Bei der Mach33-Show in Seoul schritten humanoide Roboter über den Laufsteg. Dem Vernehmen nach überstiegen die Kosten pro Auftritt 120.000 US-Dollar, während die Verkaufserlöse bei null lagen. Dies wirft unmittelbar die Frage nach dem Zweck dieser Veranstaltung auf.
Die Modebranche kämpft mit sinkenden Margen und steigenden Produktionskosten. Marken suchen nach Wegen, die Kosten für Shows zu senken und eher das Interesse von Investoren als das der Käufer zu wecken. Die Mach33-Show ist ein Beispiel für diesen Versuch: Physische KI wird als Zukunftswerkzeug inszeniert, obwohl Belege für eine tatsächliche Kostenreduktion fehlen.

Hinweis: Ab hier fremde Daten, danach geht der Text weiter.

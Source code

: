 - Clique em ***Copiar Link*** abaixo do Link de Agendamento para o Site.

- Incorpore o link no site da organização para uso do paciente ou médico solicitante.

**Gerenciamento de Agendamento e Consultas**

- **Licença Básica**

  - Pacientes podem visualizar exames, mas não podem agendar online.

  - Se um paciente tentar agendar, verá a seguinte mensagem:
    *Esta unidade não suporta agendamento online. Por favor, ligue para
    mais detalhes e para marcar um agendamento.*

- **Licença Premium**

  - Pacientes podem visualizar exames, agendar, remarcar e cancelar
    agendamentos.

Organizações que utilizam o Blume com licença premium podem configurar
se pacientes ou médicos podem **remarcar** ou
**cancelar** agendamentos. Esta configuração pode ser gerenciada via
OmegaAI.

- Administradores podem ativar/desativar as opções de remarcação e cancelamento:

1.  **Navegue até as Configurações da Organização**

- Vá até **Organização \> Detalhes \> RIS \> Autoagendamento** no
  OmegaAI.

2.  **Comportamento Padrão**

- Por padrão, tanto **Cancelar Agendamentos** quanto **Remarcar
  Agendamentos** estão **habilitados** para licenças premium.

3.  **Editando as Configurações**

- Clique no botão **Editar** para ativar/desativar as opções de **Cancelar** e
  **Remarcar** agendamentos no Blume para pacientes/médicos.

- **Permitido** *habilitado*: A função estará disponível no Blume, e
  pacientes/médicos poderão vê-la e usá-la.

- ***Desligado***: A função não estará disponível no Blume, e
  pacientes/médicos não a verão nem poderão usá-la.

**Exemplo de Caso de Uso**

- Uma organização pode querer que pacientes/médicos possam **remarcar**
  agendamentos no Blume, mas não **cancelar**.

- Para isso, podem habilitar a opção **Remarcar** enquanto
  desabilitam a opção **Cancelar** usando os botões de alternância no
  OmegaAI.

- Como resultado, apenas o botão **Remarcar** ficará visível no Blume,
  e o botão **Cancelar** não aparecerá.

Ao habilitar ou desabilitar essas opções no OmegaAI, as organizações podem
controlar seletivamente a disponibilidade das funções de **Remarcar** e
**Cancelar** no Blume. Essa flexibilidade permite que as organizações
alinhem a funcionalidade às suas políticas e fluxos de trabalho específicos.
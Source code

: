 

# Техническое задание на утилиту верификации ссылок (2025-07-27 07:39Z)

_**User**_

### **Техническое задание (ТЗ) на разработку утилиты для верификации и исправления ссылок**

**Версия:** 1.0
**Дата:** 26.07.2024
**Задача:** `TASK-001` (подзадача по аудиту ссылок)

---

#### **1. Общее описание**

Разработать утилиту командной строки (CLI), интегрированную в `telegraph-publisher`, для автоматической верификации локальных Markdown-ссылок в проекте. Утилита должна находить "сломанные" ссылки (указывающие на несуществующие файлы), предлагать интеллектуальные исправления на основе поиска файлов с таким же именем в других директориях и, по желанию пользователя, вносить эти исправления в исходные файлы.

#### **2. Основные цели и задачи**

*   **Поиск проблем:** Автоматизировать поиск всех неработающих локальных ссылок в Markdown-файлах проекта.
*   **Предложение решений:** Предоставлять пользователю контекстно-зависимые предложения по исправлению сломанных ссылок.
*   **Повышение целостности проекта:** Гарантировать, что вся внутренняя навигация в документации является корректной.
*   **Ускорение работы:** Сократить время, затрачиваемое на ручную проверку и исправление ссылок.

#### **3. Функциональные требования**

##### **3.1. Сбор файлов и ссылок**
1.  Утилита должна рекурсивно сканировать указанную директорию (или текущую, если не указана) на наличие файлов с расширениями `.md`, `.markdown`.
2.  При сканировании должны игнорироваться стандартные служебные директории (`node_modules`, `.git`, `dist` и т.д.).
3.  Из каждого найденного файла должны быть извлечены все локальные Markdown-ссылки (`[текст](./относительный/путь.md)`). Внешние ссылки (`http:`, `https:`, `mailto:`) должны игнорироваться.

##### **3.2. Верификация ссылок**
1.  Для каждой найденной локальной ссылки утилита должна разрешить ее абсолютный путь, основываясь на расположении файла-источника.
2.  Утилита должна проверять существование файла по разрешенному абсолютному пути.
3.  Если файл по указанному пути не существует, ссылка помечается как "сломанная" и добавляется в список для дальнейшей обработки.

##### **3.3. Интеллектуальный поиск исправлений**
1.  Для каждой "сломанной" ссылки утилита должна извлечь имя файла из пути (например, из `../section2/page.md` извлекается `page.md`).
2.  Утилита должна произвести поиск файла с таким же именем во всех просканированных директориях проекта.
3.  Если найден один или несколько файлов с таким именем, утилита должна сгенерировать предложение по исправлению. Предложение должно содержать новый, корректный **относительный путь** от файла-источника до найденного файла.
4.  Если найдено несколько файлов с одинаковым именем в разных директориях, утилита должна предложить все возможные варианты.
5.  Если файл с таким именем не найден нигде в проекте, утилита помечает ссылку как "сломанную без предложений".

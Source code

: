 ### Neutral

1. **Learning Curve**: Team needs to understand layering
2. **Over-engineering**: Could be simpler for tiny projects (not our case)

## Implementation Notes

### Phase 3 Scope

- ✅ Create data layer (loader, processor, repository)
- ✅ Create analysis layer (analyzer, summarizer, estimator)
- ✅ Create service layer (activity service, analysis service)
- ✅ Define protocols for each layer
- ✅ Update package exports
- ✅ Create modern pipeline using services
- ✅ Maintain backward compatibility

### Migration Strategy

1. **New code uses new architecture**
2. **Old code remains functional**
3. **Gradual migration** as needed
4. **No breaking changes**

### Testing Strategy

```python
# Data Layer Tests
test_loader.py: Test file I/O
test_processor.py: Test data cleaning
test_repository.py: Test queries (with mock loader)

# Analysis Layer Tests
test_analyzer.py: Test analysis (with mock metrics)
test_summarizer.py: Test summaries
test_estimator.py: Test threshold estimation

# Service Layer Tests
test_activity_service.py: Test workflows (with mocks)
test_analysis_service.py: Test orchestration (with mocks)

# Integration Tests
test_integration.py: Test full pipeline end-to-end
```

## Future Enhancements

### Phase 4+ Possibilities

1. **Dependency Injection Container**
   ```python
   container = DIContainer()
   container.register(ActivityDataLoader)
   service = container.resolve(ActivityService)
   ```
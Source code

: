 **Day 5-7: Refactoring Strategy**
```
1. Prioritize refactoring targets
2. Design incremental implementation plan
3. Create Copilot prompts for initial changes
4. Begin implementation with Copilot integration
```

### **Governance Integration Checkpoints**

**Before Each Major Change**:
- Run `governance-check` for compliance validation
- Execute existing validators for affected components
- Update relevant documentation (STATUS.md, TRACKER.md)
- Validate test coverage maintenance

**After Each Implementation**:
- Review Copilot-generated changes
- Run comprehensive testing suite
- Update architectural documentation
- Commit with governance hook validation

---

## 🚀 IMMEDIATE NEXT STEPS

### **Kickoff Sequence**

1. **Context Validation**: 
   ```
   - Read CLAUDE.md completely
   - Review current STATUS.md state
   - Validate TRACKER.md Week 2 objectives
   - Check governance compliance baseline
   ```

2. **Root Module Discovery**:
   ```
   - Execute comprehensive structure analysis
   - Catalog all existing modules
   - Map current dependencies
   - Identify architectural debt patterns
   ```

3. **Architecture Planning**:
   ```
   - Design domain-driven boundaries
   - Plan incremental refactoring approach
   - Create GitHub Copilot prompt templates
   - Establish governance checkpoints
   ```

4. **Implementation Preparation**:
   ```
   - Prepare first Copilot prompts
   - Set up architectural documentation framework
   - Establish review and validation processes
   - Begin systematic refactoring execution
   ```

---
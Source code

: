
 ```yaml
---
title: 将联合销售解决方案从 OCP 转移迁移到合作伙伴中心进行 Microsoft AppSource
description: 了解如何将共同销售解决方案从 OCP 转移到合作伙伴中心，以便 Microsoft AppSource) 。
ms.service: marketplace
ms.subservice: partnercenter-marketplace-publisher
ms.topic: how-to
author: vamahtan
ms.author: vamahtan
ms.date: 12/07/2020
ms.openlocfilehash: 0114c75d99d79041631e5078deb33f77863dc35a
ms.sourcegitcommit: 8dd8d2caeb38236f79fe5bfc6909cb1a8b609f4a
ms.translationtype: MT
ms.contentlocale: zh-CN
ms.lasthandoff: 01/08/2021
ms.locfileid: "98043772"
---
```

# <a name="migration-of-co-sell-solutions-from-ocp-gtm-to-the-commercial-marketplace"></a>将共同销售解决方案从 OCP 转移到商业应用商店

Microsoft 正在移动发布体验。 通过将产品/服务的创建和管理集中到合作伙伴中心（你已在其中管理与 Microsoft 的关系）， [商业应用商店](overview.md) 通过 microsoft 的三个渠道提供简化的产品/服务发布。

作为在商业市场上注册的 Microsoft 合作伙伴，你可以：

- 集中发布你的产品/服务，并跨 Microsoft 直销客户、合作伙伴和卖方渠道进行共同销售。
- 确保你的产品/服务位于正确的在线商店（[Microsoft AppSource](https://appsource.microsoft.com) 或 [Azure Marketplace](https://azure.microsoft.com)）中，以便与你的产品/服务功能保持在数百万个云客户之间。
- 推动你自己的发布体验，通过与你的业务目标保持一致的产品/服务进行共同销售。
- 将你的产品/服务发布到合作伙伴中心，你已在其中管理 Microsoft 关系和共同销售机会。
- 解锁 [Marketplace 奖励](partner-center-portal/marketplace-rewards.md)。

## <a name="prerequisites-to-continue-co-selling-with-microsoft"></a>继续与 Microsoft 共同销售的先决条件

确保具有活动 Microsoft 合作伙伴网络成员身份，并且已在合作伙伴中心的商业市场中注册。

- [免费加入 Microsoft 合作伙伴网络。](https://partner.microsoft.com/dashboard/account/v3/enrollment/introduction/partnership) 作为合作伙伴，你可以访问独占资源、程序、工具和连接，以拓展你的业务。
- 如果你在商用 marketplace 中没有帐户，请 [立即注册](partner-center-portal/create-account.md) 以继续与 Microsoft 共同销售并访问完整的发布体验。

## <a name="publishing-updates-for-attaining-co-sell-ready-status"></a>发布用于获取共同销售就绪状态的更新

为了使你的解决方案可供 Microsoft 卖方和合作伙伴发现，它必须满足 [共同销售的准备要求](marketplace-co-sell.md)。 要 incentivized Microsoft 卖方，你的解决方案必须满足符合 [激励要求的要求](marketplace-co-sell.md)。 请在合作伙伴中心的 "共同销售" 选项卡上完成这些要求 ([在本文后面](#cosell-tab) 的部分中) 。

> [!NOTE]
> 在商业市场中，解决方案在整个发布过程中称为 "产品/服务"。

Die Eigentümer der finanzierenden Technologieunternehmen profitieren vom PR-Effekt und erhalten Einblicke in die Publikumsreaktionen. Die Designer fungieren dabei eher als Dekorateure denn als Schöpfer. Die wirtschaftliche Struktur des Events verdeutlicht, dass Marketing Vorrang vor der Mode hat.
Das Narrativ von der „Innovation und der Verschmelzung von Mensch und Technik“ widerspricht der Realität: Die Roboter übernehmen keine funktionale Rolle, sondern kopieren lediglich die Bewegungen der Models. Während die Modemarken für die Inszenierung zahlen, sichern sich Komponentenlieferanten und Softwareentwickler die wichtigsten Verträge.
Kunden, die eine solche Show verfolgen, kaufen keine Kleidung, sondern das Gefühl, Teil einer technologischen Zukunft zu sein. Dies ermöglicht es Marken, die Aufmerksamkeit einer Generation zu halten, die auf traditionelle Schauen kaum noch reagiert, aber noch nicht bereit ist, auf physische Produkte zu verzichten.
Faktisch haben die Roboter keinen Einfluss auf die Selbstkosten der Kollektionen. Sie bestätigen lediglich, dass Kapital nach neuen Wegen zur Technologiedemonstration sucht und die Mode zunehmend als Testgelände für KI dient, während sich der wahre Wert einer solchen Show nicht an Stoffbahnen oder handwerklichem Aufwand bemisst, sondern an Daten zur Zuschauerresonanz und potenziellen Investments.